[Directions]: A bare number is the only acceptable answer: how many lines of these entries include "name"?

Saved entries
================
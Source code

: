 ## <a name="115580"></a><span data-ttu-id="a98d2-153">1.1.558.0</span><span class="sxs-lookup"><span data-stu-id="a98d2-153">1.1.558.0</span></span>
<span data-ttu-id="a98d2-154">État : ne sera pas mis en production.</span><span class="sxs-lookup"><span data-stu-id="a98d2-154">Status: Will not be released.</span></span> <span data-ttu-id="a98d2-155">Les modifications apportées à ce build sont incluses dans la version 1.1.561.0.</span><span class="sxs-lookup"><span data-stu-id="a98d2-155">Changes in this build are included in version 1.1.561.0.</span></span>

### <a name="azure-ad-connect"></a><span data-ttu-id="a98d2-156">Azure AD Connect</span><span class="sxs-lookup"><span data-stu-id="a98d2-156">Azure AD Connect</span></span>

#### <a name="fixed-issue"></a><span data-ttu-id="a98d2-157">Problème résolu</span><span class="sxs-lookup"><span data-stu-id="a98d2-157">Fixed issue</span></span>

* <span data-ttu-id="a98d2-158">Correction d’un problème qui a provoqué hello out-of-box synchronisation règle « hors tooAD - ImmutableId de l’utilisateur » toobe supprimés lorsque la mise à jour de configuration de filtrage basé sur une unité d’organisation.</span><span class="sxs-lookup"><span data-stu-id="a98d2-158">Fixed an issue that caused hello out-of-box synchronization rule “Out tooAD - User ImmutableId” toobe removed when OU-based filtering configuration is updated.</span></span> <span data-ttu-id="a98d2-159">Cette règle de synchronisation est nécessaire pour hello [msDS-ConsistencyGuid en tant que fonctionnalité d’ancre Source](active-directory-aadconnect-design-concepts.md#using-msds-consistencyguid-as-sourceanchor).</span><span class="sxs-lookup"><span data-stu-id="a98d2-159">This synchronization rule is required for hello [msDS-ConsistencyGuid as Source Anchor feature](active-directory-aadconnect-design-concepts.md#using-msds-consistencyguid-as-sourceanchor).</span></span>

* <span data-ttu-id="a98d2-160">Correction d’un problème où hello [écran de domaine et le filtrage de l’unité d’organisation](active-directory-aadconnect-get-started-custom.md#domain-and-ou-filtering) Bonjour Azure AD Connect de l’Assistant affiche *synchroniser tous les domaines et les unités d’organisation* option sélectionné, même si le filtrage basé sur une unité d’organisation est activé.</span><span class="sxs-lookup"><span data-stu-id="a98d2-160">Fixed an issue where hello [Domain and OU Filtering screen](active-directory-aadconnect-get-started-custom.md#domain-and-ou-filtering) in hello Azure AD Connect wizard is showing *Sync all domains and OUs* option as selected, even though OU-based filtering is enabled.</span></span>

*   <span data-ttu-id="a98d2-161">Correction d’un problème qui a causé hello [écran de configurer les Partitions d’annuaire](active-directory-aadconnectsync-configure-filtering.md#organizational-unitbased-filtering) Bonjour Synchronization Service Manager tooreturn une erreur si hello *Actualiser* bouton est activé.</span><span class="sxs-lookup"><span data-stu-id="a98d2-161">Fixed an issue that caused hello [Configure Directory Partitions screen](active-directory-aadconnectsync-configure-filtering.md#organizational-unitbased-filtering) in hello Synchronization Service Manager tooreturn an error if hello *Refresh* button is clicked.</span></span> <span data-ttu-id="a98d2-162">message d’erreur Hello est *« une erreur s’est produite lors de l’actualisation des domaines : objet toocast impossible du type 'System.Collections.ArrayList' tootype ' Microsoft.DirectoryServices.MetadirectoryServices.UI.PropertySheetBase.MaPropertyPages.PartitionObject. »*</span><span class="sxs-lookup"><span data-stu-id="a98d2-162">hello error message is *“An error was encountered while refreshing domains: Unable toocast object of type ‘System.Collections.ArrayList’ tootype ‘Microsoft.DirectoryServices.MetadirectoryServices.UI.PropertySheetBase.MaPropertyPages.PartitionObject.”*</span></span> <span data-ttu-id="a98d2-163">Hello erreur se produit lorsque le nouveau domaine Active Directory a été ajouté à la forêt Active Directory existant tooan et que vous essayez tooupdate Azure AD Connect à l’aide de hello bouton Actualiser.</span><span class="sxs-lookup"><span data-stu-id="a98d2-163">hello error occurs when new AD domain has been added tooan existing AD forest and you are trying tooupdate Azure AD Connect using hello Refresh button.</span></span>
================
[Reply to the task]: 3